# ML: Movie Learning

We're going to do some form of movie text wrangling using Python. At this point, we have aquired a list of movie titles, along with some other data scraped from Wikipedia. Unfortunately, these other data are inconsistently formatted and will be a bit difficult to work with. Since we want to get plot synopses from the OMDb API anyway, we can get these other data of interest from here as well.



## 1. Data Collection

### 1.1. The OMDb API

We're going to use the OMDb API, which is free once again (http://www.omdbapi.com/). To use it, you need to get an API key. You can get a free key, which limits to 1000 requests per day. More requests (and a poster API) are avilable if you patronize the OMDb Patreon. The OMDb website explains how the API works pretty well. We'll use the `requests` package to make calls to the OMDb API. 

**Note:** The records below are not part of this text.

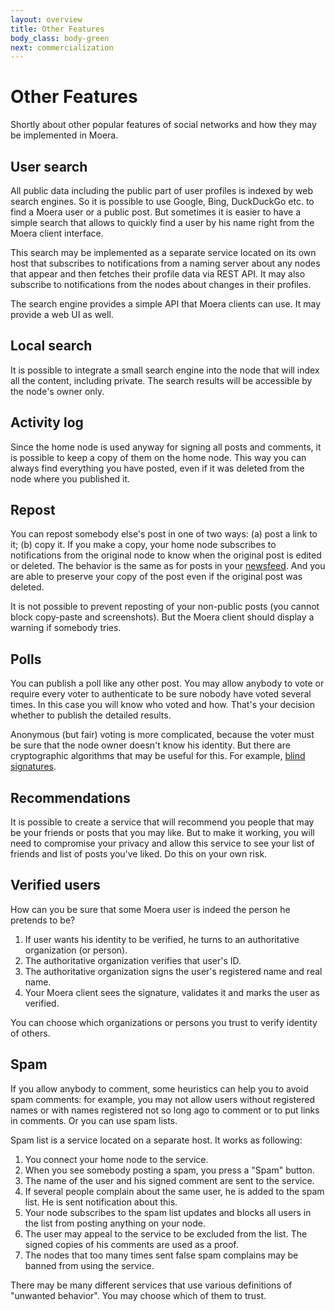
 ```yaml
---
layout: overview
title: Other Features
body_class: body-green
next: commercialization
---
```


# Other Features

Shortly about other popular features of social networks and how they may
be implemented in Moera.

## User search

All public data including the public part of user profiles is indexed by
web search engines. So it is possible to use Google, Bing, DuckDuckGo
etc. to find a Moera user or a public post. But sometimes it is easier
to have a simple search that allows to quickly find a user by his name
right from the Moera client interface.

This search may be implemented as a separate service located on its own
host that subscribes to notifications from a naming server about any
nodes that appear and then fetches their profile data via REST API. It
may also subscribe to notifications from the nodes about changes in
their profiles.

The search engine provides a simple API that Moera clients can use. It
may provide a web UI as well.

## Local search

It is possible to integrate a small search engine into the node that
will index all the content, including private. The search results will
be accessible by the node's owner only.

## Activity log

Since the home node is used anyway for signing all posts and comments,
it is possible to keep a copy of them on the home node. This way you can
always find everything you have posted, even if it was deleted from the
node where you published it.

## Repost

You can repost somebody else's post in one of two ways: (a) post a link
to it; (b) copy it. If you make a copy, your home node subscribes to
notifications from the original node to know when the original post is
edited or deleted. The behavior is the same as for posts in your
[newsfeed][1]. And you are able to preserve your copy of the post even
if the original post was deleted.

It is not possible to prevent reposting of your non-public posts (you
cannot block copy-paste and screenshots). But the Moera client should
display a warning if somebody tries.

## Polls

You can publish a poll like any other post. You may allow anybody to
vote or require every voter to authenticate to be sure nobody have voted
several times. In this case you will know who voted and how. That's your
decision whether to publish the detailed results.

Anonymous (but fair) voting is more complicated, because the voter must
be sure that the node owner doesn't know his identity. But there are
cryptographic algorithms that may be useful for this. For example,
[blind signatures][2].

## Recommendations

It is possible to create a service that will recommend you people that
may be your friends or posts that you may like. But to make it working,
you will need to compromise your privacy and allow this service to see
your list of friends and list of posts you've liked. Do this on your own
risk.

## Verified users

How can you be sure that some Moera user is indeed the person he
pretends to be?

1. If user wants his identity to be verified, he turns to an
   authoritative organization (or person).
2. The authoritative organization verifies that user's ID.
3. The authoritative organization signs the user's registered name and
   real name.
4. Your Moera client sees the signature, validates it and marks the user
   as verified.
   
You can choose which organizations or persons you trust to verify
identity of others.

## Spam

If you allow anybody to comment, some heuristics can help you to avoid
spam comments: for example, you may not allow users without registered
names or with names registered not so long ago to comment or to put
links in comments. Or you can use spam lists.

Spam list is a service located on a separate host. It works as
following:

1. You connect your home node to the service.
2. When you see somebody posting a spam, you press a "Spam" button.
3. The name of the user and his signed comment are sent to the service.
4. If several people complain about the same user, he is added to the
   spam list. He is sent notification about this.
5. Your node subscribes to the spam list updates and blocks all users in
   the list from posting anything on your node.
6. The user may appeal to the service to be excluded from the list. The
   signed copies of his comments are used as a proof.
7. The nodes that too many times sent false spam complains may be banned
   from using the service.

There may be many different services that use various definitions of
"unwanted behavior". You may choose which of them to trust.

[1]: /overview/newsfeed.html
[2]: https://en.m.wikipedia.org/wiki/Blind_signature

There are two ways we can get movie data using this API, either by movie title or IMDb ID. We'll want to be able to handle either, as I have a feeling that it will be easier to get a random list of IMDb ID's than a random list of movie titles? It is also more exact to use ID's since movie titles aren't unique (e.g.,"The Mummy" can either refer to the Brendan Fraser masterpiece, or the Tom Cruise dumpster fire).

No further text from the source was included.